First and most importantly, remainders should be written as fractions, this is to represent them in the form that started the infinite string, this is useful when we are trying to reassemble the remainder to get a restitution to the original number or when we are mixing different forms of infinity.

\begin{align} 1 / 3 &= 0.3\ldots +{\tfrac{1}{3}}r\\ \end{align}

This reminder of a third is tacked onto the singular unit, it could be discarded but when all the numbers are added, without the remainder, it will only achieve 0.999... and won't return to the integer value You technically do not need to write the number string out if you know the remainder.

\begin{align} 1 / 3 &= 1 -{\tfrac{2}{3}}r\\ \end{align}

Why two thirds? Well you have to remember that you are subtracting from the whole and that - 2 thirds from 1 whole is 1 third.

Now this basic premise which can demonstrated in any long divisional equation if written manually is observed in notation form, lets get onto the problem at hand.

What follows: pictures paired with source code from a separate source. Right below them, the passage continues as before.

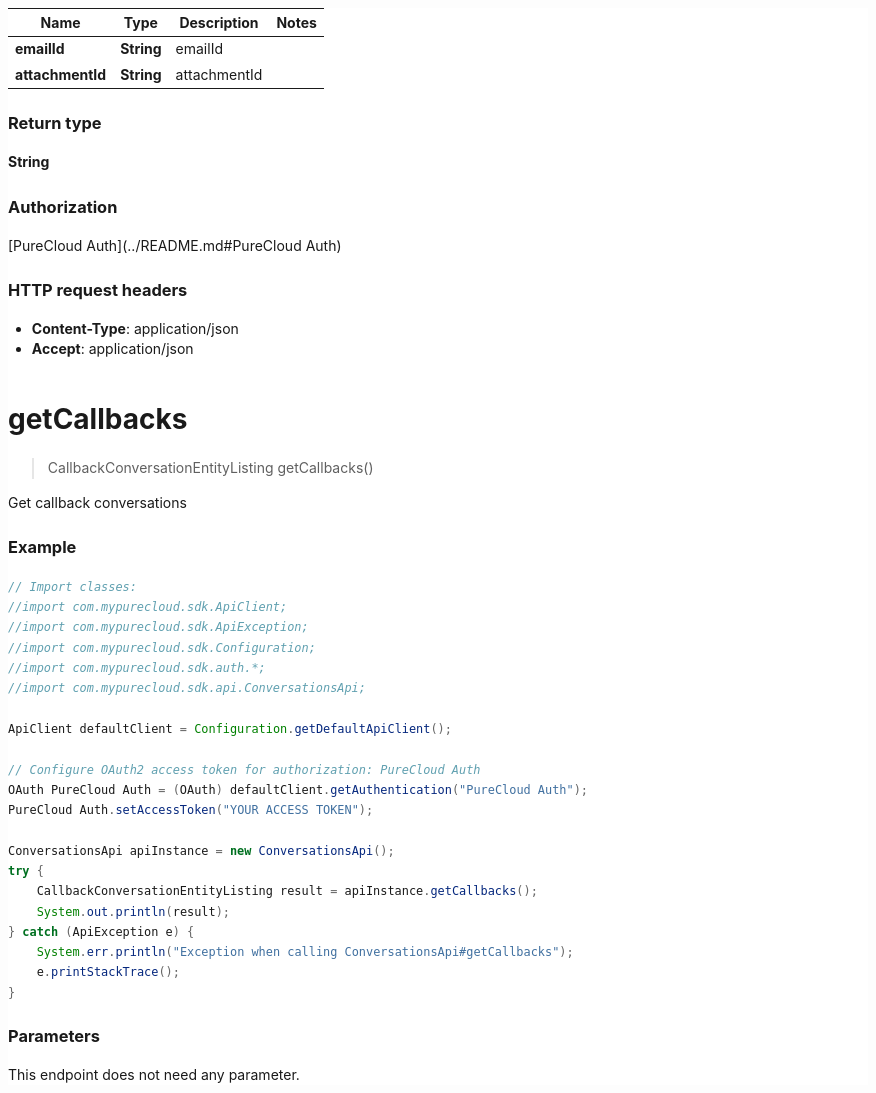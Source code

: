 Name | Type | Description  | Notes
------------- | ------------- | ------------- | -------------
 **emailId** | **String**| emailId |
 **attachmentId** | **String**| attachmentId |

### Return type

**String**

### Authorization

[PureCloud Auth](../README.md#PureCloud Auth)

### HTTP request headers

 - **Content-Type**: application/json
 - **Accept**: application/json

<a name="getCallbacks"></a>
# **getCallbacks**
> CallbackConversationEntityListing getCallbacks()

Get callback conversations



### Example
```java
// Import classes:
//import com.mypurecloud.sdk.ApiClient;
//import com.mypurecloud.sdk.ApiException;
//import com.mypurecloud.sdk.Configuration;
//import com.mypurecloud.sdk.auth.*;
//import com.mypurecloud.sdk.api.ConversationsApi;

ApiClient defaultClient = Configuration.getDefaultApiClient();

// Configure OAuth2 access token for authorization: PureCloud Auth
OAuth PureCloud Auth = (OAuth) defaultClient.getAuthentication("PureCloud Auth");
PureCloud Auth.setAccessToken("YOUR ACCESS TOKEN");

ConversationsApi apiInstance = new ConversationsApi();
try {
    CallbackConversationEntityListing result = apiInstance.getCallbacks();
    System.out.println(result);
} catch (ApiException e) {
    System.err.println("Exception when calling ConversationsApi#getCallbacks");
    e.printStackTrace();
}
```

### Parameters
This endpoint does not need any parameter.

Wiki would have it that...

\begin{align} x &= 0.999\ldots \\ 10 x &= 9.999\ldots \\ 10 x - x &= 9.999\ldots - 0.999\ldots \\ 9 x &= 9 \\ x &= 1 \end{align}

...however, a five year old learns about our good friend remainder, just as described above, it is the property which gives infinite strings of any rational number their infinity property from a division.

\begin{align} x &= 0.999\ldots \\ 10 x &= 9.999\ldots -{\tfrac{9}{1}}r\\ 10 x - x &= 9.999\ldots -{\tfrac{9}{1}}r - 0.999\ldots \\ 9 x &= 9 -{\tfrac{9}{1}}r\\ x &= 1 -{\tfrac{1}{1}}r\\ 1 -{\tfrac{1}{1}}r &= 0.999\ldots\\ x &= 0.999\ldots\\ \end{align}

A little bit odd how the wiki equation manages to pull a sudden change in the numbers out of thin air whilst the second one has restitution and CAN BE REVERSED as seen below.

\begin{align} x &= 0.999\ldots \\ 0.999... &= 1 -{\tfrac{9}{1}}r \\ x &= 1 -{\tfrac{1}{1}}r\\ 9 x &= 9 -{\tfrac{9}{1}}r\\ 9 x + x &= 9.999 -{\tfrac{9}{1}}r \ldots &= 10 -{\tfrac{10}{1}}r\\ (10 -{\tfrac{10}{1}}r )/10 &= 1 -{\tfrac{1}{1}}r \\ x &= 1 -{\tfrac{1}{1}}r\\ 1 -{\tfrac{1}{1}}r &= 0.999\ldots\\ x &= 0.999\ldots\\ \end{align}

Whilst it suits some people to ignore remainders in equations, it is because of the remainders that you have the string in the first place and so ends the lesson.

## Beautiful image

Why is this article protected? It doesn't make sense that it's protected. We cannot add usefull content because its protected.

The following image should be part of the article. Its obvious that you cant reach the top right of the square no matter how much time you wait, and it also gives epileptic seizures.